## Instructions to follow
Copy every record below exactly.
═════ Exercise data
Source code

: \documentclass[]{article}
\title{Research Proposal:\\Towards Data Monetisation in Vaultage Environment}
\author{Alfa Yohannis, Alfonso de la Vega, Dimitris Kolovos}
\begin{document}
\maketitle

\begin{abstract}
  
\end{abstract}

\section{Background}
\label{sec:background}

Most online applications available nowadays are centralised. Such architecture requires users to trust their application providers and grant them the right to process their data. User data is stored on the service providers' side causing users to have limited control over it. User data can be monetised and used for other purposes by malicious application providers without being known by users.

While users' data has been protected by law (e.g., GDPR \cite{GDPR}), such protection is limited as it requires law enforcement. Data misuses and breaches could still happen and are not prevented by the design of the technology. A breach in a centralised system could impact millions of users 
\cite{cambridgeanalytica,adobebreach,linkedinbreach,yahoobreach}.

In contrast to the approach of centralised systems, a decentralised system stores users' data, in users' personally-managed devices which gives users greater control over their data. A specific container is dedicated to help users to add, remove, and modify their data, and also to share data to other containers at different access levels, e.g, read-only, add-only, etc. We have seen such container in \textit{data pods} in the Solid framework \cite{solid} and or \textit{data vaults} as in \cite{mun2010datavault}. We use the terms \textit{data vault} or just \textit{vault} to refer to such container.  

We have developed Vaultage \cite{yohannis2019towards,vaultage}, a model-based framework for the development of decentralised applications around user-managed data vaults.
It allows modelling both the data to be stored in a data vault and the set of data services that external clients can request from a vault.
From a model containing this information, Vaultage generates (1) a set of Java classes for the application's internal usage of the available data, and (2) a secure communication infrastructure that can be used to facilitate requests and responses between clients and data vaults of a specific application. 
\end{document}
══════════
## Result for this task
Source code

: \documentclass[]{article}
\title{Research Proposal:\\Towards Data Monetisation in Vaultage Environment}
\author{Alfa Yohannis, Alfonso de la Vega, Dimitris Kolovos}
\begin{document}
\maketitle

\begin{abstract}
  
\end{abstract}

\section{Background}
\label{sec:background}

Most online applications available nowadays are centralised. Such architecture requires users to trust their application providers and grant them the right to process their data. User data is stored on the service providers' side causing users to have limited control over it. User data can be monetised and used for other purposes by malicious application providers without being known by users.

While users' data has been protected by law (e.g., GDPR \cite{GDPR}), such protection is limited as it requires law enforcement. Data misuses and breaches could still happen and are not prevented by the design of the technology. A breach in a centralised system could impact millions of users 
\cite{cambridgeanalytica,adobebreach,linkedinbreach,yahoobreach}.

In contrast to the approach of centralised systems, a decentralised system stores users' data, in users' personally-managed devices which gives users greater control over their data. A specific container is dedicated to help users to add, remove, and modify their data, and also to share data to other containers at different access levels, e.g, read-only, add-only, etc. We have seen such container in \textit{data pods} in the Solid framework \cite{solid} and or \textit{data vaults} as in \cite{mun2010datavault}. We use the terms \textit{data vault} or just \textit{vault} to refer to such container.  

We have developed Vaultage \cite{yohannis2019towards,vaultage}, a model-based framework for the development of decentralised applications around user-managed data vaults.
It allows modelling both the data to be stored in a data vault and the set of data services that external clients can request from a vault.
From a model containing this information, Vaultage generates (1) a set of Java classes for the application's internal usage of the available data, and (2) a secure communication infrastructure that can be used to facilitate requests and responses between clients and data vaults of a specific application. 
\end{document}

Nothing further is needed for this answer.